TASK OBJECTIVE: Write out exactly, please, every line from the beginning of the entries to the line holding "### Procedure 1", and no pictures.

STORED DATA:
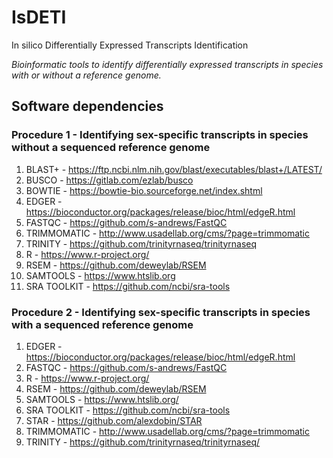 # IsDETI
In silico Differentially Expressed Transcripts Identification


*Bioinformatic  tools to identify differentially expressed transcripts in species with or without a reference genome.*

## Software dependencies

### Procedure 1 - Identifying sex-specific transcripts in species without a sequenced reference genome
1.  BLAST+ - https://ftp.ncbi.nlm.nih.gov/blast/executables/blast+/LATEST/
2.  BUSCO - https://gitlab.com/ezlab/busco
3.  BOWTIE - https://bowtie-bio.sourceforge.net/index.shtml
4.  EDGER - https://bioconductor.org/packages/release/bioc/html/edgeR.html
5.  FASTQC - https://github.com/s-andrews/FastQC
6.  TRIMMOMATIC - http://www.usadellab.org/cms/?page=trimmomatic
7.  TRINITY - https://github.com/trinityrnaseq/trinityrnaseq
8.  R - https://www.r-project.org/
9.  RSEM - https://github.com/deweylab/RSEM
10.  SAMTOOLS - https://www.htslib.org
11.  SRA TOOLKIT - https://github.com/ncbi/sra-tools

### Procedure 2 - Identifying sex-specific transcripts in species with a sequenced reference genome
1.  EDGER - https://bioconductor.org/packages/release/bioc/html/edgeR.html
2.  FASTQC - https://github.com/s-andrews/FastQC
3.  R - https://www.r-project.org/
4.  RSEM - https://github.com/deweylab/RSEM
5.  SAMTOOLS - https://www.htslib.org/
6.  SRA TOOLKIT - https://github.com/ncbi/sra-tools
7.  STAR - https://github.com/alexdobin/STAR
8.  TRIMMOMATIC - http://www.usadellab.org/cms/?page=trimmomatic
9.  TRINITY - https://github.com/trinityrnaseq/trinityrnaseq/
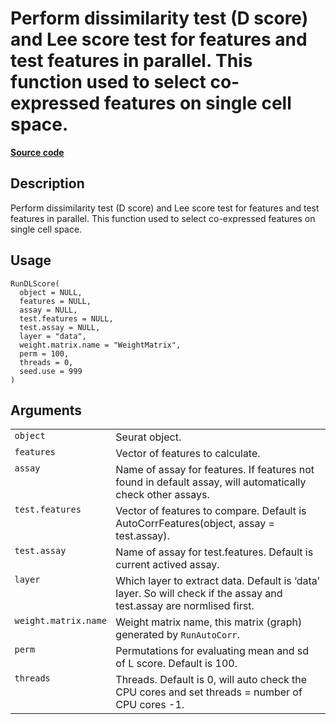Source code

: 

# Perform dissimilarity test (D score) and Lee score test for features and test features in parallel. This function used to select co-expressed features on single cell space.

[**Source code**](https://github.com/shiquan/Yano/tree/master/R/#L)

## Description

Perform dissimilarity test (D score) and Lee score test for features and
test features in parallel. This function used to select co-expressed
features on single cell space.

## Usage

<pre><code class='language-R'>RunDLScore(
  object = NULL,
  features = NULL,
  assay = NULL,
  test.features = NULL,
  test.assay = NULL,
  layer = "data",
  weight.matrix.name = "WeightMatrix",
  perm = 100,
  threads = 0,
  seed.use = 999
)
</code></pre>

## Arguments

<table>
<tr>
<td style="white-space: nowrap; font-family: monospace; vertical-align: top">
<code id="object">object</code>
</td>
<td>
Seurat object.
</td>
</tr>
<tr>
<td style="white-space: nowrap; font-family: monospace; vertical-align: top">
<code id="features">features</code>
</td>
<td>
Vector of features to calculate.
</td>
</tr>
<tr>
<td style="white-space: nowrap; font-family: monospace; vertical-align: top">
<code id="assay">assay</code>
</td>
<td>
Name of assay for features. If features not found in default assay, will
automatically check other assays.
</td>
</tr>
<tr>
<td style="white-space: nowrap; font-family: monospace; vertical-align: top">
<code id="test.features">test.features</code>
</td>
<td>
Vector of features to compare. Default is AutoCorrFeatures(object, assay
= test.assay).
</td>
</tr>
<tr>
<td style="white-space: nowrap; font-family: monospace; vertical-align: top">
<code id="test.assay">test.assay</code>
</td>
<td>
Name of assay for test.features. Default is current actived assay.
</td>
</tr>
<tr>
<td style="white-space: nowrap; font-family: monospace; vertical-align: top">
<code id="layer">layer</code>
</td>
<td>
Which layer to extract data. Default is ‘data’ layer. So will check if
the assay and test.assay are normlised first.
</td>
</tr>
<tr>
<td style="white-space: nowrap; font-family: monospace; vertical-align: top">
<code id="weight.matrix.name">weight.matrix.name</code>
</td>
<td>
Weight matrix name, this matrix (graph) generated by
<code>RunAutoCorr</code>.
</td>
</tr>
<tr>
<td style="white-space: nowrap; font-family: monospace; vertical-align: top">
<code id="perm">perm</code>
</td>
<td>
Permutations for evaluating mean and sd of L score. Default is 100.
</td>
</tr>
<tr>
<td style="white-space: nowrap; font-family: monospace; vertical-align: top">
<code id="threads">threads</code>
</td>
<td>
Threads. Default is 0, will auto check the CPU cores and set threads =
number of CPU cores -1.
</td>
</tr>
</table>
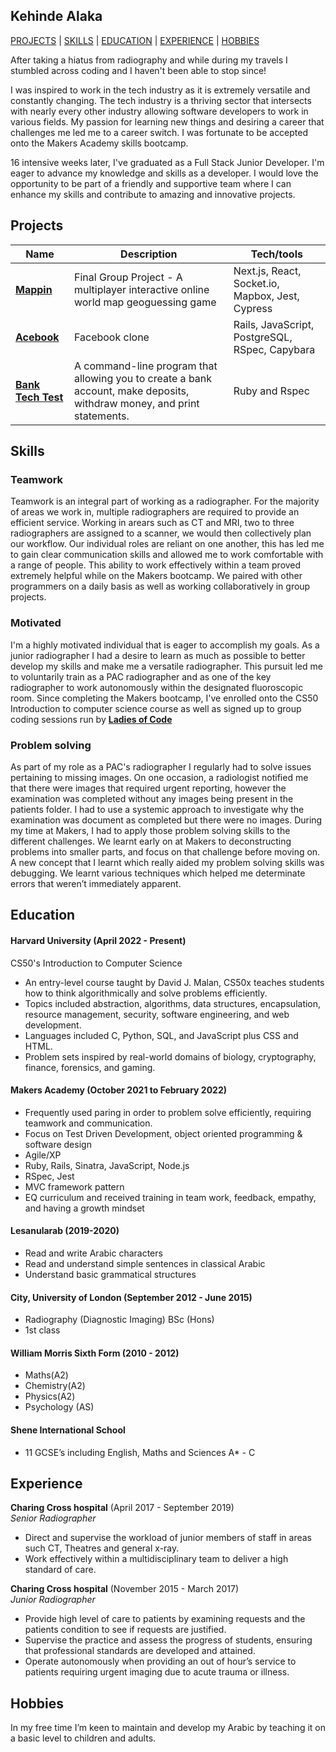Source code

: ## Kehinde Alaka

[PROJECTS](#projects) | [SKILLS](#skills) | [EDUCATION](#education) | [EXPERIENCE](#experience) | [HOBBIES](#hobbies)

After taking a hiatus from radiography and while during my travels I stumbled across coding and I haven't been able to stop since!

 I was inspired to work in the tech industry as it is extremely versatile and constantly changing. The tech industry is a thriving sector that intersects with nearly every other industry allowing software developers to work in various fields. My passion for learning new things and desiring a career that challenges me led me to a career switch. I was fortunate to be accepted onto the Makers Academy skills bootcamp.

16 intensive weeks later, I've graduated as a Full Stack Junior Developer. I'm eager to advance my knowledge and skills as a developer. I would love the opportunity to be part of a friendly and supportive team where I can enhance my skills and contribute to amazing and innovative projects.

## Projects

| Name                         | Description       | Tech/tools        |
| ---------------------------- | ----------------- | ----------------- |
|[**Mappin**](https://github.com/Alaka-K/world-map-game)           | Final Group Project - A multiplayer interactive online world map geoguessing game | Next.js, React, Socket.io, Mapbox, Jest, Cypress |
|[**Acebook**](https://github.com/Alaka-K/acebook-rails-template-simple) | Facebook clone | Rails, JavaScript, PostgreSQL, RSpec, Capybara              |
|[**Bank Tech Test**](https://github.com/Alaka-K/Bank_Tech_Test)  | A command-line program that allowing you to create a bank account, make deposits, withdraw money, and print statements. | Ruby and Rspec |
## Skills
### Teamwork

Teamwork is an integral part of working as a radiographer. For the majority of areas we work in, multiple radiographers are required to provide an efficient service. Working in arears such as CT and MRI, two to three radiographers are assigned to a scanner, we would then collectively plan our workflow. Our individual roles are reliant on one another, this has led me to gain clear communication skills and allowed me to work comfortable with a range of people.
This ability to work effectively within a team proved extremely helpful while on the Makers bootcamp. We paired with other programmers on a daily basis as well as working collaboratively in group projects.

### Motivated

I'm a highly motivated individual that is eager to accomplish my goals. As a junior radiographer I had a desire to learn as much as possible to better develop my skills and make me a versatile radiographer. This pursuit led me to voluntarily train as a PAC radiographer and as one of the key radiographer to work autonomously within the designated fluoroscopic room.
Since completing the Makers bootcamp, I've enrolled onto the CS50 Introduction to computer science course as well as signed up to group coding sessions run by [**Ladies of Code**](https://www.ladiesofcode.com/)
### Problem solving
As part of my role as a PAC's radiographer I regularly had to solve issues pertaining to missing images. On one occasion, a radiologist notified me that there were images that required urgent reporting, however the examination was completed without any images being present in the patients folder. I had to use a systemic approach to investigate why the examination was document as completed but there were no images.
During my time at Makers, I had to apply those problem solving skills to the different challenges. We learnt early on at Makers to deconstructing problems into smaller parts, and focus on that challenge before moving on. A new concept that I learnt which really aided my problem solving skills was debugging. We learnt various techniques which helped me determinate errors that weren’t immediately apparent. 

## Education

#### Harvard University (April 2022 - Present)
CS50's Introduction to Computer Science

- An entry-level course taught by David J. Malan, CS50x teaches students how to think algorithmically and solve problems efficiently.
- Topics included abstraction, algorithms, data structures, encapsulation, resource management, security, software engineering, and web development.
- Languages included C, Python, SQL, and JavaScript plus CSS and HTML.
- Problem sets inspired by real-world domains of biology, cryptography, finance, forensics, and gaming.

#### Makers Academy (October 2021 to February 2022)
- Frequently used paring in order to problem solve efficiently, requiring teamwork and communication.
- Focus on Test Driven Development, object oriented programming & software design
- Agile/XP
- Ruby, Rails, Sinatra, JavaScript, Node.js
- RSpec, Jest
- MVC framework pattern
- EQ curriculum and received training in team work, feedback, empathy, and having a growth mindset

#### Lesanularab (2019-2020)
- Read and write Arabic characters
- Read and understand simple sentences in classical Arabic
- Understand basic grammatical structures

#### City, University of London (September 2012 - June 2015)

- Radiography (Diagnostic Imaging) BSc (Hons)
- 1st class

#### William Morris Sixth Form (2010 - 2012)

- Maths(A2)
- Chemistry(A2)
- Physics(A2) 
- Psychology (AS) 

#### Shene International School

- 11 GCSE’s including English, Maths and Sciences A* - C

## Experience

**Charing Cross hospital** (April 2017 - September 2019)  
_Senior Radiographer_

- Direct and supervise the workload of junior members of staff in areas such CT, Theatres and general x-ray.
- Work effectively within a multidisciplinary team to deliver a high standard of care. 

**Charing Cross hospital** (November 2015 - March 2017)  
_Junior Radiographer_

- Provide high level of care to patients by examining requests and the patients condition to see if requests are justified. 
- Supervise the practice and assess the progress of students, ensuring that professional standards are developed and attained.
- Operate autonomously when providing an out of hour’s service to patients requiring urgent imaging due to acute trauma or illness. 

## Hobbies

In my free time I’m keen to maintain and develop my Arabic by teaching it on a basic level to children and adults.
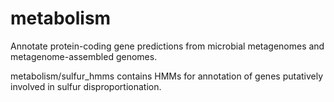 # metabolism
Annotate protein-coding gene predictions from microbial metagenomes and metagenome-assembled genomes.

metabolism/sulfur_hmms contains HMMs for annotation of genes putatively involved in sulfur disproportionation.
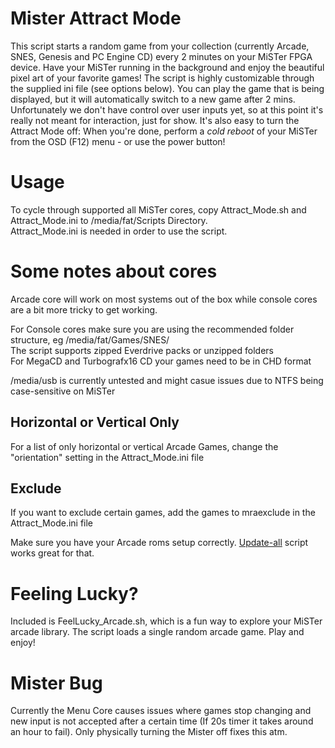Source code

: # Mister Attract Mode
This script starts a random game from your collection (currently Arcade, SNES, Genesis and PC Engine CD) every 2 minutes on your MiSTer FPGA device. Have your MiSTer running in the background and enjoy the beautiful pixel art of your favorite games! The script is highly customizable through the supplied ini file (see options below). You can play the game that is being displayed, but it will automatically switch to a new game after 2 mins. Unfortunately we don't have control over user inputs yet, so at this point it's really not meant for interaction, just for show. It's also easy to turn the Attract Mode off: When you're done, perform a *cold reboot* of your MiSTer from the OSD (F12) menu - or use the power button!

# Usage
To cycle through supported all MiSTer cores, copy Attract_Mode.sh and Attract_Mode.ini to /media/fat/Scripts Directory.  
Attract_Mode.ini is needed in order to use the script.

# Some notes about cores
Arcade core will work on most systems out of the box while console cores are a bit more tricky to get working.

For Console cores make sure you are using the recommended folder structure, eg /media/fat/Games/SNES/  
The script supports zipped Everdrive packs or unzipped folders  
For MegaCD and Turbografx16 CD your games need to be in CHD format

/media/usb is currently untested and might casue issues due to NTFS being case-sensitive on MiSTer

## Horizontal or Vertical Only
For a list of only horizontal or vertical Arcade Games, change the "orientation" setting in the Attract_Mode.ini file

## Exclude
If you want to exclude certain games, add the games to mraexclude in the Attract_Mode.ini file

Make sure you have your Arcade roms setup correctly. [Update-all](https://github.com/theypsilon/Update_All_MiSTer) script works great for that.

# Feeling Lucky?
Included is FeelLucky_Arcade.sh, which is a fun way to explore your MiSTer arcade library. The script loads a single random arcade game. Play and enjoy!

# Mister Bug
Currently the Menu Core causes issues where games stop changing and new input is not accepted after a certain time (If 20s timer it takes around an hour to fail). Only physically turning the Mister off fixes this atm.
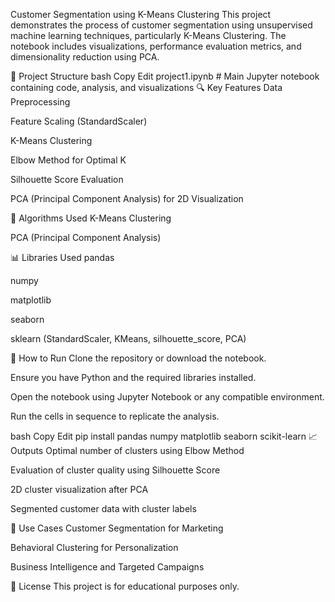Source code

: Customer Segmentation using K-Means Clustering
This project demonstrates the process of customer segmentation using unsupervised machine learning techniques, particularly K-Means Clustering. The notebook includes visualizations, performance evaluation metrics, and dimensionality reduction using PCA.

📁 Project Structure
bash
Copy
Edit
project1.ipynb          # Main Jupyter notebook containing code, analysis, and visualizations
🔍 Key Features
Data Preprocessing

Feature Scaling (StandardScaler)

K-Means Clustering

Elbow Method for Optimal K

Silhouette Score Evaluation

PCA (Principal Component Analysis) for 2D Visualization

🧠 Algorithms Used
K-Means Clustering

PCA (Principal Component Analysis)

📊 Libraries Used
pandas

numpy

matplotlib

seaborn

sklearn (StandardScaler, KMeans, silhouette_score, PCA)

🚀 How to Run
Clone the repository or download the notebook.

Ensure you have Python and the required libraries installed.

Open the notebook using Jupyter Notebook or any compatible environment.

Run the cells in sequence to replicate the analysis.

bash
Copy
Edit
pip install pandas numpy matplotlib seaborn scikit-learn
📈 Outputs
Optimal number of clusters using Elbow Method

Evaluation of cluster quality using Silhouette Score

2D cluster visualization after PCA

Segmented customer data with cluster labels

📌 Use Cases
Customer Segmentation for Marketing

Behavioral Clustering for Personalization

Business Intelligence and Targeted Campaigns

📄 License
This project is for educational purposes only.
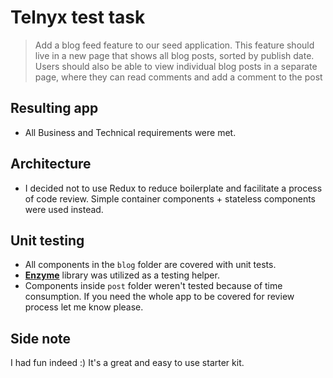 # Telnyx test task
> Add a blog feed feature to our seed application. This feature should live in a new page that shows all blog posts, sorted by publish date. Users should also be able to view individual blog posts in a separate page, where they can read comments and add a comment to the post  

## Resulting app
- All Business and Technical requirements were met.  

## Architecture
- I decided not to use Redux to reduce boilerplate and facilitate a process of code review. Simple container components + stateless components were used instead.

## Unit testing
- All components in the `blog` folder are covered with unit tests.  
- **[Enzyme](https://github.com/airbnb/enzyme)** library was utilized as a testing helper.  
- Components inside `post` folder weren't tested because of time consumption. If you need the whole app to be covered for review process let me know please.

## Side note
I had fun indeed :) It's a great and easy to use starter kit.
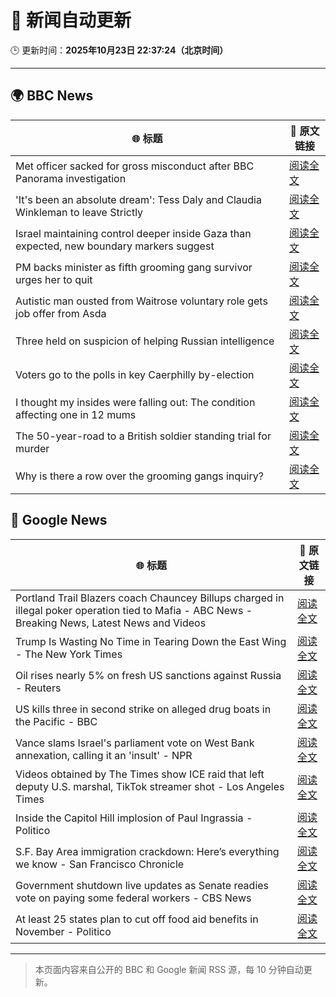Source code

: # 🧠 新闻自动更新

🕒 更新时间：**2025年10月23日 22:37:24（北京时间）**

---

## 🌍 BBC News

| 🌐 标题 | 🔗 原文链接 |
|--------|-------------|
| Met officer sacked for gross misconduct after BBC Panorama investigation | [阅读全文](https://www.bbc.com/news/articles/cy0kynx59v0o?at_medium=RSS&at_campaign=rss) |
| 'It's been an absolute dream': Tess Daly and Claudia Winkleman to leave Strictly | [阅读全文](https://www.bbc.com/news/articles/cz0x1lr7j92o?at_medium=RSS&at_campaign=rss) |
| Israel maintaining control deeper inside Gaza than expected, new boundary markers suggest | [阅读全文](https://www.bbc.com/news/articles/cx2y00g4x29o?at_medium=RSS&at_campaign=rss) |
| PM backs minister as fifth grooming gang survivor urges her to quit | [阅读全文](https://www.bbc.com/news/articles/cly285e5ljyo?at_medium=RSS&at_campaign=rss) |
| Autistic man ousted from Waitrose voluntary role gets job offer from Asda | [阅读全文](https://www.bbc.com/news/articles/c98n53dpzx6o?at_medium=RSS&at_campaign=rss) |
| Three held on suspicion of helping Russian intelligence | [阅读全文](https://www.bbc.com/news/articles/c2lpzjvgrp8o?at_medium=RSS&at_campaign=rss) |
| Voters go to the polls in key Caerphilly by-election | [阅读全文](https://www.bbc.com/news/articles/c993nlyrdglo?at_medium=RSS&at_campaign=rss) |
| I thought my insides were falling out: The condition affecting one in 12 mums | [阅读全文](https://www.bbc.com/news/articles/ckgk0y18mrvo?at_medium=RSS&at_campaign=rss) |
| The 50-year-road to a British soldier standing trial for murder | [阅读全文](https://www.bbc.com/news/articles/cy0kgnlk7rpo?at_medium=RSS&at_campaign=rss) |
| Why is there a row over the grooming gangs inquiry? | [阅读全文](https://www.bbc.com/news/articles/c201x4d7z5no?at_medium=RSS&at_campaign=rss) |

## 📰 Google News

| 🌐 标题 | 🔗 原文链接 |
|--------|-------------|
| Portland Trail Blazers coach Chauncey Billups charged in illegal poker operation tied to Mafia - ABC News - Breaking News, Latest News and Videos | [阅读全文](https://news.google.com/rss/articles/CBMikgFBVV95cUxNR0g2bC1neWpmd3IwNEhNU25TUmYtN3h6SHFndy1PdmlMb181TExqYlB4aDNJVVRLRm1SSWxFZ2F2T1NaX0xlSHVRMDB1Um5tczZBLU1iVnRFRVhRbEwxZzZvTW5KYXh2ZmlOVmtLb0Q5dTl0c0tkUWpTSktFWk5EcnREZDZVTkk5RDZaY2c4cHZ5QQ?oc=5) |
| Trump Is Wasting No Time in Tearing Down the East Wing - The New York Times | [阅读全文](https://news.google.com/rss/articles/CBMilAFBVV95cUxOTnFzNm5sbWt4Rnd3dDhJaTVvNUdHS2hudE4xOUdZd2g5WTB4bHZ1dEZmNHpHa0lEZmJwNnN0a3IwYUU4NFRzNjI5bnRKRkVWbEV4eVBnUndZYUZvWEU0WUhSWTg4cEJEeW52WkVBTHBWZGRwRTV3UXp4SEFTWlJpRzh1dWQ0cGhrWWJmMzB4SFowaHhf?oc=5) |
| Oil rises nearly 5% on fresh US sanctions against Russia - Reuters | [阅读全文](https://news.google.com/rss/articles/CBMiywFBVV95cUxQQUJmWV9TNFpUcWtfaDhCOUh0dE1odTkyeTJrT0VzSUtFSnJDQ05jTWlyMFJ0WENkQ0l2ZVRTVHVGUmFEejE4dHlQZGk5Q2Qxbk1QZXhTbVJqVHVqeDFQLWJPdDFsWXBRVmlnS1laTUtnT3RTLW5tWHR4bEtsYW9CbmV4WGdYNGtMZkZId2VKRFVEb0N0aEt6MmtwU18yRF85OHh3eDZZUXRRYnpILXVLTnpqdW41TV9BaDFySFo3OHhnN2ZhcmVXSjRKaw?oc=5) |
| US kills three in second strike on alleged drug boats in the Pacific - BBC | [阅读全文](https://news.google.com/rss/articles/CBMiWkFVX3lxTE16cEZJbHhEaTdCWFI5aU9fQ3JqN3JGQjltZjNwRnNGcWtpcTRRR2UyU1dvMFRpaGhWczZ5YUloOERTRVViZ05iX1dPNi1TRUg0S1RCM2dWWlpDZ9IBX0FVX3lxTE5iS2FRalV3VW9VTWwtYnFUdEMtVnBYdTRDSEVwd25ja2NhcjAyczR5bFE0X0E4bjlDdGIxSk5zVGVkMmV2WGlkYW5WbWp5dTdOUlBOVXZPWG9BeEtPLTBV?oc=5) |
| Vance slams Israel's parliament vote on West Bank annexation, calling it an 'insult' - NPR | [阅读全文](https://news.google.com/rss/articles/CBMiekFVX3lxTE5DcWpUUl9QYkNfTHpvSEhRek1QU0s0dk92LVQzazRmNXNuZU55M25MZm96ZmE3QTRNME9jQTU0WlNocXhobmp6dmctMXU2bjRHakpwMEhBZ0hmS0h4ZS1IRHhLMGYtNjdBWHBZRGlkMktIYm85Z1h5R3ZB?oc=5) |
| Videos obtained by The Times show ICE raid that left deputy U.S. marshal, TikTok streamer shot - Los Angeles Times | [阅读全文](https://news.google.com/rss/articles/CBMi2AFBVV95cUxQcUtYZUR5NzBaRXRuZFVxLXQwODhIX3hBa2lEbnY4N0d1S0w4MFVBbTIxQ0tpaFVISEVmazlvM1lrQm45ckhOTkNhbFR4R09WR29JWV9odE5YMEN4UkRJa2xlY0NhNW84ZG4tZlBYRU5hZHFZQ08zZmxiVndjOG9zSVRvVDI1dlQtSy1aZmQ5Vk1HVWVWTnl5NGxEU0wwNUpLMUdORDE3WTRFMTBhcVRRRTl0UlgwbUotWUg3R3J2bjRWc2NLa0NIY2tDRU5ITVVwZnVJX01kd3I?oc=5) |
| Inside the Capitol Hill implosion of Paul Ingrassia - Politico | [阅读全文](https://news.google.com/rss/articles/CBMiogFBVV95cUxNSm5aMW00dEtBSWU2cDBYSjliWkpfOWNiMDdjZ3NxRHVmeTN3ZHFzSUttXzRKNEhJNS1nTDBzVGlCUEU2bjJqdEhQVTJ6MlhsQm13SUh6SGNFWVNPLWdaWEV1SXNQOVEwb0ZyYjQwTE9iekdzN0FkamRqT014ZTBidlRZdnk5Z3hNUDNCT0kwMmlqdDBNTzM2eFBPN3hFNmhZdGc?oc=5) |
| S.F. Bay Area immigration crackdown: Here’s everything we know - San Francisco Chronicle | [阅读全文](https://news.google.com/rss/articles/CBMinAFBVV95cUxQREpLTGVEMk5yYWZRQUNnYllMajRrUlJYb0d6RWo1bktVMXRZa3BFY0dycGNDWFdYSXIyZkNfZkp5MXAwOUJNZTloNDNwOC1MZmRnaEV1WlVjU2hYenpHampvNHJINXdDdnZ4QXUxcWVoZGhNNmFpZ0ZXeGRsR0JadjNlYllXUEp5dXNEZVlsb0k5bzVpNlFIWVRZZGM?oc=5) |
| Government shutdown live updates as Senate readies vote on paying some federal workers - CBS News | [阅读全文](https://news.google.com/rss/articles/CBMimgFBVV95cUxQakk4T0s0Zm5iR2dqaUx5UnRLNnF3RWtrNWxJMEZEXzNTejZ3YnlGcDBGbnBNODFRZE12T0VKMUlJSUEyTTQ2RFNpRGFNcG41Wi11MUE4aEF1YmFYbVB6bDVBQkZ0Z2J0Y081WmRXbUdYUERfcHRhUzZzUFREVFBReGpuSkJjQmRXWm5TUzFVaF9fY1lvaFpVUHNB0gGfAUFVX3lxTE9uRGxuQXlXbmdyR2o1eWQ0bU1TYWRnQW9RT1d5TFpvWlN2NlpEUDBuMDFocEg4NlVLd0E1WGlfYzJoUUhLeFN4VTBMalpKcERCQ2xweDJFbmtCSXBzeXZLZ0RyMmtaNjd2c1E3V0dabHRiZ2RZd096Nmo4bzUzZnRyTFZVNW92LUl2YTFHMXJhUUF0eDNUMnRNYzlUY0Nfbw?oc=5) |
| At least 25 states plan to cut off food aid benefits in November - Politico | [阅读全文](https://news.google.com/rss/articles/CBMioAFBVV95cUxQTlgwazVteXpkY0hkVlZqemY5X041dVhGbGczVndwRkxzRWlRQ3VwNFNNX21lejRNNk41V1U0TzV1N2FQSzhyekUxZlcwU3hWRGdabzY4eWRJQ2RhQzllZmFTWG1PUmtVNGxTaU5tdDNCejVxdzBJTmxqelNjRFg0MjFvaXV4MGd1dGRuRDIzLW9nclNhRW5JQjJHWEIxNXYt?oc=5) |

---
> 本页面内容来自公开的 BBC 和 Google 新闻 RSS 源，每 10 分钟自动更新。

WRITTEN ANSWER:
 # IsDETI
In silico Differentially Expressed Transcripts Identification


*Bioinformatic  tools to identify differentially expressed transcripts in species with or without a reference genome.*

## Software dependencies

### Procedure 1 - Identifying sex-specific transcripts in species without a sequenced reference genome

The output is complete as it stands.